TASK ITEM
Starting at the line that holds "Now assume that" and stopping at the line that holds "is paramount for", restate the records below word for word, with both of those lines included.

(RECORDS SUPPLIED Opens)

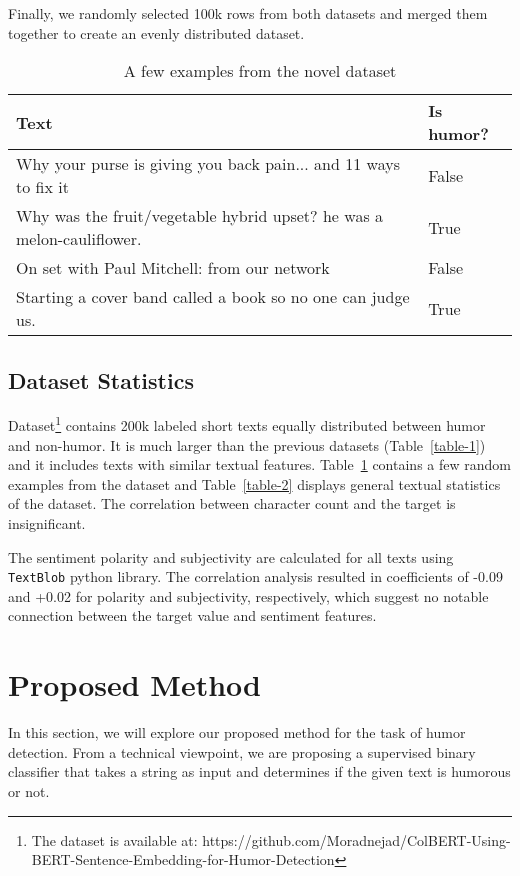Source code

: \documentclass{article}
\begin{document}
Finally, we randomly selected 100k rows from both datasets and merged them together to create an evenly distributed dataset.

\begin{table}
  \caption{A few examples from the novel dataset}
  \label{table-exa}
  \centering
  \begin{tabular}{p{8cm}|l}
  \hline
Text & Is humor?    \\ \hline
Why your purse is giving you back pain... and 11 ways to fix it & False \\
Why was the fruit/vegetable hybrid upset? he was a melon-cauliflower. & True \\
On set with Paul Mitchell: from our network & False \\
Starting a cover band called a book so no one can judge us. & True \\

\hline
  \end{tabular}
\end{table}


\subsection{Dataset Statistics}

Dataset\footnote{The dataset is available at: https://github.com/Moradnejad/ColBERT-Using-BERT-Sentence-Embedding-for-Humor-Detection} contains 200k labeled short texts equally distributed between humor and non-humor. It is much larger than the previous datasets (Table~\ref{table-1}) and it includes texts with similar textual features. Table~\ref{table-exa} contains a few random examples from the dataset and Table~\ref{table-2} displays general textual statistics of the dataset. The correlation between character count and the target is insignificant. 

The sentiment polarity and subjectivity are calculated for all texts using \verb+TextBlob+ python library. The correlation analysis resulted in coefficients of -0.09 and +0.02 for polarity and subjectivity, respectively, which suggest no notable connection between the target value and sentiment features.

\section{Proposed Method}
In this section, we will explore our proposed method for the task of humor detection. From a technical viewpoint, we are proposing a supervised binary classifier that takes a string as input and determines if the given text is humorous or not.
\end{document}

(RECORDS SUPPLIED Closes)
(RECORDS SUPPLIED Opens)

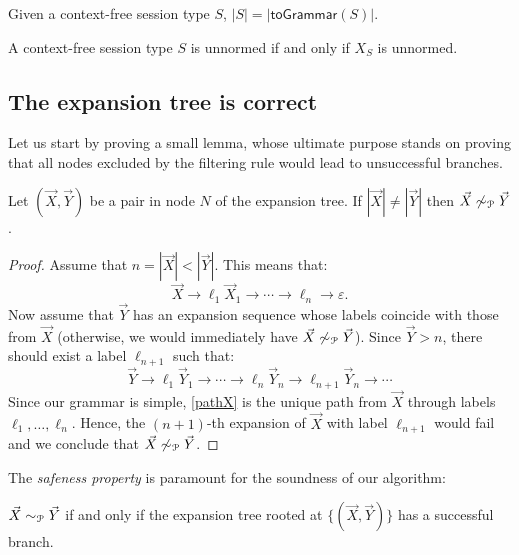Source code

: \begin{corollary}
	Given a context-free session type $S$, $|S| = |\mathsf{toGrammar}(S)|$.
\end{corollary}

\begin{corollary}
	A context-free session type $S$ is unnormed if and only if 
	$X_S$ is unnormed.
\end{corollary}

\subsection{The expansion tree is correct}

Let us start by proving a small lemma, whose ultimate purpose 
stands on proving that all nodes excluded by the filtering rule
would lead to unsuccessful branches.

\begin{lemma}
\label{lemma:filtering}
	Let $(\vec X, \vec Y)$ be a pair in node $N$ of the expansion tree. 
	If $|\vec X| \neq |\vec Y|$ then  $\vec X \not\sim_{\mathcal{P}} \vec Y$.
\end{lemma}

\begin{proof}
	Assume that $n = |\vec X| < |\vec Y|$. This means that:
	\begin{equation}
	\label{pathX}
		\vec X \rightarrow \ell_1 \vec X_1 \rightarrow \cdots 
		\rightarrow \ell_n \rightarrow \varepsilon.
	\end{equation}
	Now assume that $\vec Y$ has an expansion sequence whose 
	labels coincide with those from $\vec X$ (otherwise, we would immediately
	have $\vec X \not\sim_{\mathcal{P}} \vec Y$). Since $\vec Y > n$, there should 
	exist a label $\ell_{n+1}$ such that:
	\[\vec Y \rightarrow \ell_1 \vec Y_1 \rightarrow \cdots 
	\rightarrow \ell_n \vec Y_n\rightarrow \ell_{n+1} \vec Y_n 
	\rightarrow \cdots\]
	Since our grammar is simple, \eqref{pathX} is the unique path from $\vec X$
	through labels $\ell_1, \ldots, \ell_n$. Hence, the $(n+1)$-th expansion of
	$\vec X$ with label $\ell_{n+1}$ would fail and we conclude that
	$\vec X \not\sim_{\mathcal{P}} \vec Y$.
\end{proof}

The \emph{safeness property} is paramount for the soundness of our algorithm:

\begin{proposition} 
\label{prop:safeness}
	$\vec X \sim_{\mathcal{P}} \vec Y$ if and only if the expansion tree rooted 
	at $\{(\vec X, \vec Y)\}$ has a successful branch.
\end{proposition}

(RECORDS SUPPLIED Closes)

SOLUTION BELOW
	Now assume that $\vec Y$ has an expansion sequence whose 
	labels coincide with those from $\vec X$ (otherwise, we would immediately
	have $\vec X \not\sim_{\mathcal{P}} \vec Y$). Since $\vec Y > n$, there should 
	exist a label $\ell_{n+1}$ such that:
	\[\vec Y \rightarrow \ell_1 \vec Y_1 \rightarrow \cdots 
	\rightarrow \ell_n \vec Y_n\rightarrow \ell_{n+1} \vec Y_n 
	\rightarrow \cdots\]
	Since our grammar is simple, \eqref{pathX} is the unique path from $\vec X$
	through labels $\ell_1, \ldots, \ell_n$. Hence, the $(n+1)$-th expansion of
	$\vec X$ with label $\ell_{n+1}$ would fail and we conclude that
	$\vec X \not\sim_{\mathcal{P}} \vec Y$.
\end{proof}

The \emph{safeness property} is paramount for the soundness of our algorithm:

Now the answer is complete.